**Exercise**
Each line that includes the word "trusty" should be copied from the records.

**Material for the task**
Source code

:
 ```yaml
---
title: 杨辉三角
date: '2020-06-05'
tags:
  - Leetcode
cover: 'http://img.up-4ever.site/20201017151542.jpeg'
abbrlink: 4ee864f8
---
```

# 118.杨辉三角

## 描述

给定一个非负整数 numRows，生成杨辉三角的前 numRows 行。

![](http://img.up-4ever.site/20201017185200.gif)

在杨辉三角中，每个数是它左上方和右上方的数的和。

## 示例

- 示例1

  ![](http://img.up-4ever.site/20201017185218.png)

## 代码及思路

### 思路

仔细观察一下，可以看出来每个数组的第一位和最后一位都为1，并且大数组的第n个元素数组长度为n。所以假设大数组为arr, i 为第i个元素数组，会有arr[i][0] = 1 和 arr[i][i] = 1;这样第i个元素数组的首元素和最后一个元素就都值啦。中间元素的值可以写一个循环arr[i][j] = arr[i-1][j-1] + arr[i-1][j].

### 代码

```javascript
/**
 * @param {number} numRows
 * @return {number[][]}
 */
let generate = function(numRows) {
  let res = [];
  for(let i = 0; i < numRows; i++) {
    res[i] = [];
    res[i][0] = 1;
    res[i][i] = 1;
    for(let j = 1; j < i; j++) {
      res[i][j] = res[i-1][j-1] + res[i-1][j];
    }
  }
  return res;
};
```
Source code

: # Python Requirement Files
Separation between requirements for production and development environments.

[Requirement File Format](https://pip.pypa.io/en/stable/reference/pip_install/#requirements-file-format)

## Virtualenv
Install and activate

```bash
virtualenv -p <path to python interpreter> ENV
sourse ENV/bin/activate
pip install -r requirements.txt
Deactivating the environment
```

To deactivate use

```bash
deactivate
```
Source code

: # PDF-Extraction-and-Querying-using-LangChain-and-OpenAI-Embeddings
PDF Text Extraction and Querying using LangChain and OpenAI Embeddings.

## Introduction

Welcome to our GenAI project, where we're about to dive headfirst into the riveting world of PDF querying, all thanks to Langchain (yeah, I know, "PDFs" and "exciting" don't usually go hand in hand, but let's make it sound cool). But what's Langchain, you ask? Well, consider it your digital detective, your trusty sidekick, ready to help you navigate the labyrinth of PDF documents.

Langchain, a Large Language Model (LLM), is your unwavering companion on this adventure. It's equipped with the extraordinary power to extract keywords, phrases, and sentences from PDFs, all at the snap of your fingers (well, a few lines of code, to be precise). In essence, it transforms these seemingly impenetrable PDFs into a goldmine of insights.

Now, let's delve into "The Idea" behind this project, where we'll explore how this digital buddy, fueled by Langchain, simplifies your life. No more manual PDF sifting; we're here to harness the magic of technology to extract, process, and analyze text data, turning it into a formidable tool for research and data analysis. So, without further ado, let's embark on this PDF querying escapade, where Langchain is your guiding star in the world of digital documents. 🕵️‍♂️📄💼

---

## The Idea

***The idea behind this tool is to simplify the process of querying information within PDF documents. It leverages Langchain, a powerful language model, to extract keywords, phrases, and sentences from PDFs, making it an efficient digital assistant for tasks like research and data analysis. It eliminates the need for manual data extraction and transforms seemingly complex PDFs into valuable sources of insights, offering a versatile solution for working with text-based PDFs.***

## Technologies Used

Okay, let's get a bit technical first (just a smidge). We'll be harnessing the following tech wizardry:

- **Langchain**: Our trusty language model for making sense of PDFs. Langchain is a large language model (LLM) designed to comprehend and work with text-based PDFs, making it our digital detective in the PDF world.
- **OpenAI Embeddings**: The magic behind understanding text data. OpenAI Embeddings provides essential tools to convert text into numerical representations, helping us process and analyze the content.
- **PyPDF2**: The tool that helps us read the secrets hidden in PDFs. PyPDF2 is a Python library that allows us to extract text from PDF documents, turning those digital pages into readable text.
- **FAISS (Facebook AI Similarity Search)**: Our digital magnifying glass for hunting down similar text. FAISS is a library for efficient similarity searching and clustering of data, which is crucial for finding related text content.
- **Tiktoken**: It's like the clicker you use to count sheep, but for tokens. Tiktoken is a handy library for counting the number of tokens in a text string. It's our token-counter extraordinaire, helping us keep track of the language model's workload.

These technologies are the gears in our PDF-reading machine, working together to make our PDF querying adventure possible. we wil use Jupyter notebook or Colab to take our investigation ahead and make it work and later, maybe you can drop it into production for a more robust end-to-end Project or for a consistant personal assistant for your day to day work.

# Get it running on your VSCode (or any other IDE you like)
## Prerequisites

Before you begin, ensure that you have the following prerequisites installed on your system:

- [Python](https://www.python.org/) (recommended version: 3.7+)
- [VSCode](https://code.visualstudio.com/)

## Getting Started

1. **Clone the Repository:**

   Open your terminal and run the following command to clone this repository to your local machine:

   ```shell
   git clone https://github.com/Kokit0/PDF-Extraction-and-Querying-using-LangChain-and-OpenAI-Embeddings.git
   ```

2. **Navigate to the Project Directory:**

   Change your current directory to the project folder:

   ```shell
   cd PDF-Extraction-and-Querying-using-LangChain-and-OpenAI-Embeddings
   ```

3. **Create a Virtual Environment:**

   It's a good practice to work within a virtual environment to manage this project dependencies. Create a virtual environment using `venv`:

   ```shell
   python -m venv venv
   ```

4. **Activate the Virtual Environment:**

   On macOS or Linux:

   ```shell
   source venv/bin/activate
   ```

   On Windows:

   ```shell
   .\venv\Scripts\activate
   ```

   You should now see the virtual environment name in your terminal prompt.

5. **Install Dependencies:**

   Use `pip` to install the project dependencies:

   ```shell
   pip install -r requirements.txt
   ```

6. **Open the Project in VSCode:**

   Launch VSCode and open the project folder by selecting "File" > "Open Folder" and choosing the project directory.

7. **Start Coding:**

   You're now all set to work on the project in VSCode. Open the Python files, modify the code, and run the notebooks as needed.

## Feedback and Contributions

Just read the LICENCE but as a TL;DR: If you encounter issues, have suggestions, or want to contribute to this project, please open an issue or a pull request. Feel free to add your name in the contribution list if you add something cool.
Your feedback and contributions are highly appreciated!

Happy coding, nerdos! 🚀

**Response**
Welcome to our GenAI project, where we're about to dive headfirst into the riveting world of PDF querying, all thanks to Langchain (yeah, I know, "PDFs" and "exciting" don't usually go hand in hand, but let's make it sound cool). But what's Langchain, you ask? Well, consider it your digital detective, your trusty sidekick, ready to help you navigate the labyrinth of PDF documents.
- **Langchain**: Our trusty language model for making sense of PDFs. Langchain is a large language model (LLM) designed to comprehend and work with text-based PDFs, making it our digital detective in the PDF world.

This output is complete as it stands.